2019年度は、熊本・千葉の台風被害と2020年1月から始まった新型コロナウイルス感染症(COVID-19)の感染拡大により、いくつかの集合型の活動、JSMNCの認定試験の中止を余儀なくされました。とりわけ、当学会の前身である日本整形外科看護研究会の当初から念願だった学術集会の初の関西開催予定の第20回学術集会を抄録集・講演集開催に変更しなければならなかったことは、学会員一同の痛みを伴う経験となりました。
 けれども、第20回学術集会は、200名をこえる参加者となりました。また、役員改選を含む重要な総会を書面総会(2020年6月13日~6月22日)としましたが、例年の総会参加者数を遥かに超える回答が寄せられました。学会員の当学会活動への思いは、決して停滞していないことがわかりました。
 これまでの第3期は、会員が取り組んでいる運動器看護実践・教育・研究を記述し、公表し、根拠を見出し、学術的な取り組みに協働していく時期と位置づけて活動しました。その成果として、地区研修は、会員相互の交流と自己研鑽を支援する企画内容で、5~7地区で開催できるようになり、新たに開設した「研究サポート窓口」の活動との連携も始まりました。また、当学会独自の日本運動器看護学会認定運動器看護師制度は、専門誌等を通じて知られるようになり、2020年6月現在182名が、学会認定運動器看護師(JSMNC)として、全国で活動しています。学術集会も、テーマ別の活発な意見交換会が行われ、一般演題発表が少しずつ増えてきています。また、会員にはJSMNインフォメーションメールを毎月発行できるようになりました。第3期のみの特設委員会「運動器看護実践の質向上委員会」では、会員の研究参加を得て、運動器障害により手術を受ける患者への排泄ケアの実践ガイド作成に向かう研究に着手しました。そして、当学会の学会誌をweb学術情報のプラットフォームであるJ-STAGE(科学技術情報発信・流通総合システム)で公開できるようになりました。
 その他、日本看護系学会協議会、看護系学会等社会保険連合への参加を継続しています。加えて、日本脆弱性骨折ネットワーク(FFNJ)からは、「日本版二次骨折予防のための骨折リエゾンサービス(FLS)クリニカルスタンダード」の発刊に際し、呼びかけを受け、当学会も同スタンダートを支持する団体であることを明示しました。日本骨粗鬆症学会、日本整形外科学会の学術集会では、共同の依頼を受け、会員が当学会を代表してシンポジウム等に登壇する機会を得ることとなりました。これらから、当学会は、社会的に存在意義のある学会として、成熟していくことを求められていると考えております。
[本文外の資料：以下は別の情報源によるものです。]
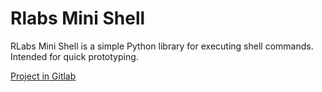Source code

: # Rlabs Mini Shell

RLabs Mini Shell is a simple Python library for executing shell commands. Intended for quick prototyping.  

[Project in Gitlab](https://gitlab.com/romanlabs/public/rlabs-mini-shell)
 第4期は、新たに「広報プロジェクト」を立ち上げ、特設委員会を発展していく「研究プロジェクト」を発足しました。今、人類は、「動くこと」「動くことを支える」ことに工夫を要する新しい生活様式の構築に挑む状況にあります。だからこそ、より一層、会員相互のつながりを強め、【動く】【活動する】【生きる】ことを支える運動器看護の叡智を結集し、確実に歩んでいく学会としていきましょう。

理事会を代表して。
理事長 吉田澄恵(2020年6月吉日)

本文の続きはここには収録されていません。